**Work item:**
Exact reproduction is required for the lines below starting at the line with "of machine learning" and ending at the line with "# Sunblock Core", both included. No other lines, and no pictures.

**Source information:**

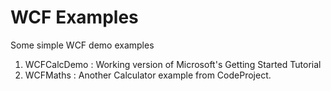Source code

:WCF Examples
============

Some simple WCF demo examples


1. WCFCalcDemo : Working version of Microsoft's Getting Started Tutorial
2. WCFMaths : Another Calculator example from CodeProject.

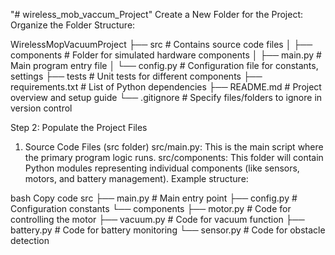 "# wireless_mob_vaccum_Project" 
Create a New Folder for the Project:
Organize the Folder Structure:

WirelessMopVacuumProject
├── src                # Contains source code files
│   ├── components     # Folder for simulated hardware components
│   ├── main.py        # Main program entry file
│   └── config.py      # Configuration file for constants, settings
├── tests              # Unit tests for different components
├── requirements.txt   # List of Python dependencies
├── README.md          # Project overview and setup guide
└── .gitignore         # Specify files/folders to ignore in version control

Step 2: Populate the Project Files
1. Source Code Files (src folder)
src/main.py: This is the main script where the primary program logic runs.
src/components: This folder will contain Python modules representing individual components (like sensors, motors, and battery management).
Example structure:

bash
Copy code
src
├── main.py             # Main entry point
├── config.py           # Configuration constants
└── components
    ├── motor.py        # Code for controlling the motor
    ├── vacuum.py       # Code for vacuum function
    ├── battery.py      # Code for battery monitoring
    └── sensor.py       # Code for obstacle detection
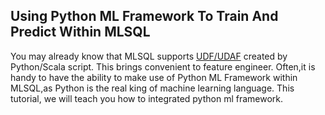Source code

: ## Using Python ML Framework To Train And Predict Within MLSQL 

 You may already know that MLSQL supports [UDF/UDAF](https://github.com/allwefantasy/streamingpro/blob/master/docs/en/mlsql-script-support.md) created by Python/Scala script. This brings convenient to feature 
 engineer. Often,it is handy to have the ability to make use of Python ML Framework within MLSQL,as Python is the real king
 of machine learning language. This tutorial, we will teach you how to integrated python ml framework.
 
 

 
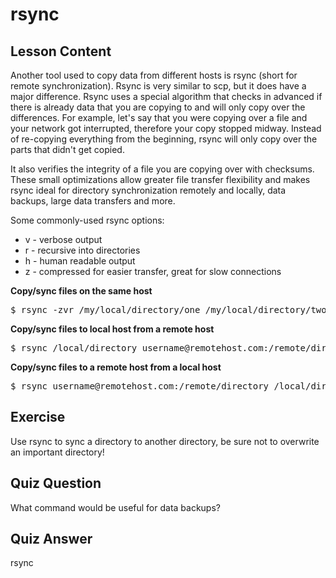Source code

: # rsync

## Lesson Content

Another tool used to copy data from different hosts is rsync (short for remote synchronization). Rsync is very similar to scp, but it does have a major difference. Rsync uses a special algorithm that checks in advanced if there is already data that you are copying to and will only copy over the differences. For example, let's say that you were copying over a file and your network got interrupted, therefore your copy stopped midway. Instead of re-copying everything from the beginning, rsync will only copy over the parts that didn't get copied.

It also verifies the integrity of a file you are copying over with checksums. These small optimizations allow greater file transfer flexibility and makes rsync ideal for directory synchronization remotely and locally, data backups, large data transfers and more.

Some commonly-used rsync options:

<ul>
<li>v - verbose output</li>
<li>r - recursive into directories</li>
<li>h - human readable output</li>
<li>z - compressed for easier transfer, great for slow connections</li>
</ul>

<b>Copy/sync files on the same host</b>

<pre>$ rsync -zvr /my/local/directory/one /my/local/directory/two</pre>

<b>Copy/sync files to local host from a remote host</b>

<pre>$ rsync /local/directory username@remotehost.com:/remote/directory</pre>

<b>Copy/sync files to a remote host from a local host</b>

<pre>$ rsync username@remotehost.com:/remote/directory /local/directory</pre>

## Exercise

Use rsync to sync a directory to another directory, be sure not to overwrite an important directory!

## Quiz Question

What command would be useful for data backups?

## Quiz Answer

rsync
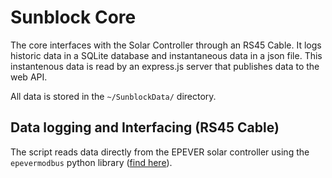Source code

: # Sunblock Core

The core interfaces with the Solar Controller through an RS45 Cable. It logs historic data in a SQLite database and instantaneous data in a json file. This instantenous data is read by an express.js server that publishes data to the web API. 

All data is stored in the `~/SunblockData/` directory.

## Data logging and Interfacing (RS45 Cable)

The script reads data directly from the EPEVER solar controller using the `epevermodbus` python library ([find here](https://github.com/rosswarren/epevermodbus?tab=readme-ov-file)).
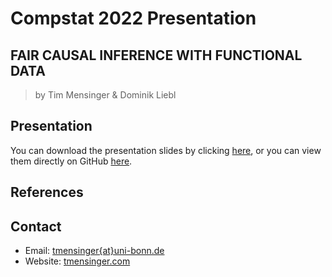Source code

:# Compstat 2022 Presentation

## FAIR CAUSAL INFERENCE WITH FUNCTIONAL DATA

> by Tim Mensinger & Dominik Liebl


## Presentation

You can download the presentation slides by clicking
[here](https://github.com/timmens/compstat/raw/main/slides.pdf), or
you can view them directly on GitHub
[here](https://github.com/timmens/compstat/blob/main/slides.pdf).


## References


## Contact

- Email: [tmensinger{at}uni-bonn.de](mailto:tmensinger@uni-bonn.de)
- Website: [tmensinger.com](tmensinger.com)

**Task answer:**
 of machine learning language. This tutorial, we will teach you how to integrated python ml framework.
 
 

 
Source code

: # rsync

## Lesson Content

Another tool used to copy data from different hosts is rsync (short for remote synchronization). Rsync is very similar to scp, but it does have a major difference. Rsync uses a special algorithm that checks in advanced if there is already data that you are copying to and will only copy over the differences. For example, let's say that you were copying over a file and your network got interrupted, therefore your copy stopped midway. Instead of re-copying everything from the beginning, rsync will only copy over the parts that didn't get copied.

It also verifies the integrity of a file you are copying over with checksums. These small optimizations allow greater file transfer flexibility and makes rsync ideal for directory synchronization remotely and locally, data backups, large data transfers and more.

Some commonly-used rsync options:

<ul>
<li>v - verbose output</li>
<li>r - recursive into directories</li>
<li>h - human readable output</li>
<li>z - compressed for easier transfer, great for slow connections</li>
</ul>

<b>Copy/sync files on the same host</b>

<pre>$ rsync -zvr /my/local/directory/one /my/local/directory/two</pre>

<b>Copy/sync files to local host from a remote host</b>

<pre>$ rsync /local/directory username@remotehost.com:/remote/directory</pre>

<b>Copy/sync files to a remote host from a local host</b>

<pre>$ rsync username@remotehost.com:/remote/directory /local/directory</pre>

## Exercise

Use rsync to sync a directory to another directory, be sure not to overwrite an important directory!

## Quiz Question

What command would be useful for data backups?

## Quiz Answer

rsync
Source code

: # Sunblock Core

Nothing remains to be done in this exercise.